Viajei, nos dois sentidos. Viajei para São Paulo, de ônibus, para concluir um curso e, ao embarcar no ônibus, viajei em minhas divagações…
Quem já teve o prazer de fazer uma viagem de coletivo, já passou pela situação de ter que preencher a passagem, antes do embarque. Já levei a minha preenchida, mas nem por isso deixei de notar, não pela primeira vez, é verdade, mas dessa vez, com um olhar mais crítico, a correntinha que prendia a caneta na bancada onde a passagem poderia ser preenchida, por aqueles que não se atentaram antes, mas que tiveram que fazer, pois foram barrados no embarque. Essa correntinha é famosa, não é privilégio das rodoviárias, mas dos bancos, lotéricas e qualquer outro lugar, onde uma caneta seja ofertada ao público, como cortesia, para alguma coisa. As pranchetas para assinatura, são outros exemplos, pois sempre que a lista chega, junto tem uma caneta presa a uma linha. Bom, essa parte creio que já ficou clara. Vamos para a outra viagem.
Como o caminho era um pouco longo, sobrou tempo e isso é perigo. Fui pensando na correntinha, na verdade, no significado dessa corrente, que ao mesmo tempo que prende o objeto, também nos acorrenta a uma falha ética e moral gigante. Viajei, eu sei, mas fiquei pensando no quanto um gesto, aparentemente simples, pode representar tanta coisa sobre a nossa personalidade.
Para que serve a correntinha da caneta?
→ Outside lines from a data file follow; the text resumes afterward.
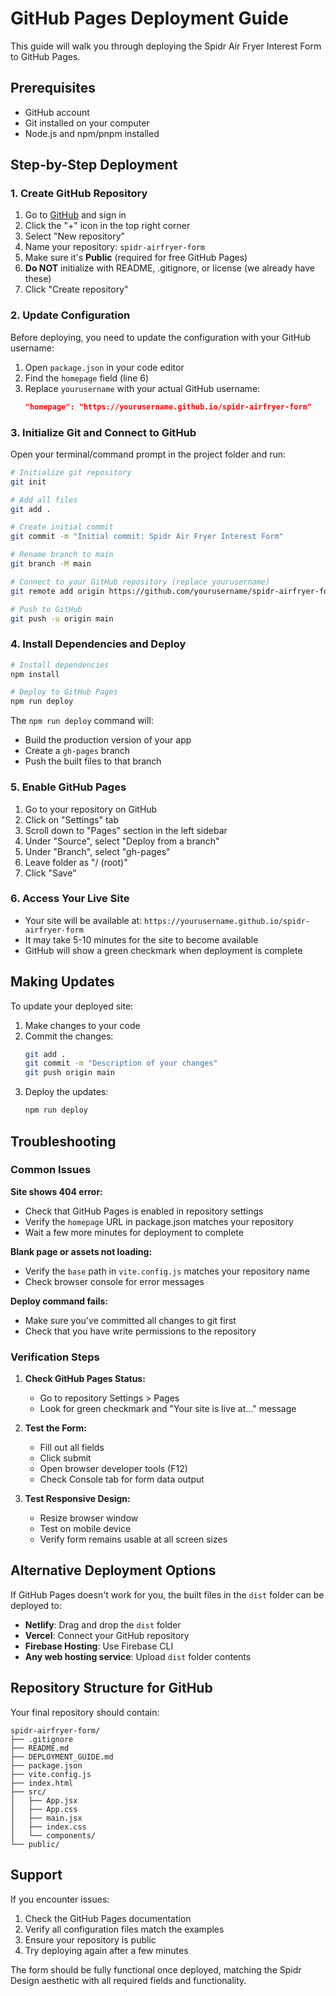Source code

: # GitHub Pages Deployment Guide

This guide will walk you through deploying the Spidr Air Fryer Interest Form to GitHub Pages.

## Prerequisites

- GitHub account
- Git installed on your computer
- Node.js and npm/pnpm installed

## Step-by-Step Deployment

### 1. Create GitHub Repository

1. Go to [GitHub](https://github.com) and sign in
2. Click the "+" icon in the top right corner
3. Select "New repository"
4. Name your repository: `spidr-airfryer-form`
5. Make sure it's **Public** (required for free GitHub Pages)
6. **Do NOT** initialize with README, .gitignore, or license (we already have these)
7. Click "Create repository"

### 2. Update Configuration

Before deploying, you need to update the configuration with your GitHub username:

1. Open `package.json` in your code editor
2. Find the `homepage` field (line 6)
3. Replace `yourusername` with your actual GitHub username:
   ```json
   "homepage": "https://yourusername.github.io/spidr-airfryer-form"
   ```

### 3. Initialize Git and Connect to GitHub

Open your terminal/command prompt in the project folder and run:

```bash
# Initialize git repository
git init

# Add all files
git add .

# Create initial commit
git commit -m "Initial commit: Spidr Air Fryer Interest Form"

# Rename branch to main
git branch -M main

# Connect to your GitHub repository (replace yourusername)
git remote add origin https://github.com/yourusername/spidr-airfryer-form.git

# Push to GitHub
git push -u origin main
```

### 4. Install Dependencies and Deploy

```bash
# Install dependencies
npm install

# Deploy to GitHub Pages
npm run deploy
```

The `npm run deploy` command will:
- Build the production version of your app
- Create a `gh-pages` branch
- Push the built files to that branch

### 5. Enable GitHub Pages

1. Go to your repository on GitHub
2. Click on "Settings" tab
3. Scroll down to "Pages" section in the left sidebar
4. Under "Source", select "Deploy from a branch"
5. Under "Branch", select "gh-pages"
6. Leave folder as "/ (root)"
7. Click "Save"

### 6. Access Your Live Site

- Your site will be available at: `https://yourusername.github.io/spidr-airfryer-form`
- It may take 5-10 minutes for the site to become available
- GitHub will show a green checkmark when deployment is complete

## Making Updates

To update your deployed site:

1. Make changes to your code
2. Commit the changes:
   ```bash
   git add .
   git commit -m "Description of your changes"
   git push origin main
   ```
3. Deploy the updates:
   ```bash
   npm run deploy
   ```

## Troubleshooting

### Common Issues

**Site shows 404 error:**
- Check that GitHub Pages is enabled in repository settings
- Verify the `homepage` URL in package.json matches your repository
- Wait a few more minutes for deployment to complete

**Blank page or assets not loading:**
- Verify the `base` path in `vite.config.js` matches your repository name
- Check browser console for error messages

**Deploy command fails:**
- Make sure you've committed all changes to git first
- Check that you have write permissions to the repository

### Verification Steps

1. **Check GitHub Pages Status:**
   - Go to repository Settings > Pages
   - Look for green checkmark and "Your site is live at..." message

2. **Test the Form:**
   - Fill out all fields
   - Click submit
   - Open browser developer tools (F12)
   - Check Console tab for form data output

3. **Test Responsive Design:**
   - Resize browser window
   - Test on mobile device
   - Verify form remains usable at all screen sizes

## Alternative Deployment Options

If GitHub Pages doesn't work for you, the built files in the `dist` folder can be deployed to:

- **Netlify**: Drag and drop the `dist` folder
- **Vercel**: Connect your GitHub repository
- **Firebase Hosting**: Use Firebase CLI
- **Any web hosting service**: Upload `dist` folder contents

## Repository Structure for GitHub

Your final repository should contain:

```
spidr-airfryer-form/
├── .gitignore
├── README.md
├── DEPLOYMENT_GUIDE.md
├── package.json
├── vite.config.js
├── index.html
├── src/
│   ├── App.jsx
│   ├── App.css
│   ├── main.jsx
│   ├── index.css
│   └── components/
└── public/
```

## Support

If you encounter issues:
1. Check the GitHub Pages documentation
2. Verify all configuration files match the examples
3. Ensure your repository is public
4. Try deploying again after a few minutes

The form should be fully functional once deployed, matching the Spidr Design aesthetic with all required fields and functionality.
Para impedir que o objeto seja roubado! Mas qual o valor desse objeto? Fui pesquisar isso também. Considerando aquela caneta mais conhecida e famosa, se você comprar uma caixa com 50 unidades, vai pagar R$ 0,54 em cada uma. Nós precisamos criar mecanismos para nos defendermos de roubos que custam R$ 0,54! Não é para se pensar?
Não é o valor, de longe a questão é o valor, mas sim, o ato em si! Por que alguém tem que se apropriar indevidamente de um objeto que custa centavos? Penso que pelo prazer que se deve sentir ao roubar esse objeto, porque me recuso a acreditar que seja pelo valor irrisório, mas é a satisfação de ser um contraventor. Eu sei, você deve estar aí pensando que eu sou muito chato para pensar nisso e que não dá para se comparar o roubo de uma caneta ao roubo de bilhões, que vemos todos os dias pelos noticiários. Eu digo é que não dá para punir da mesma forma, mas comparar, dá sim.
São os pequenos gestos que demonstram nosso caráter, goste você ou não daquilo que estou dizendo. Se você acha normal roubar uma caneta, um copo num bar, um talher num restaurante, pode me execrar pelo que vou dizer agora, mas você não tem moral nenhuma para reclamar da corrupção do país, pois você age da mesma forma e, dessa vez, não serei sutil nas minhas colocações e nem me utilizarei de eufemismos, pois tem horas que o que precisamos é de um choque de realidade mesmo.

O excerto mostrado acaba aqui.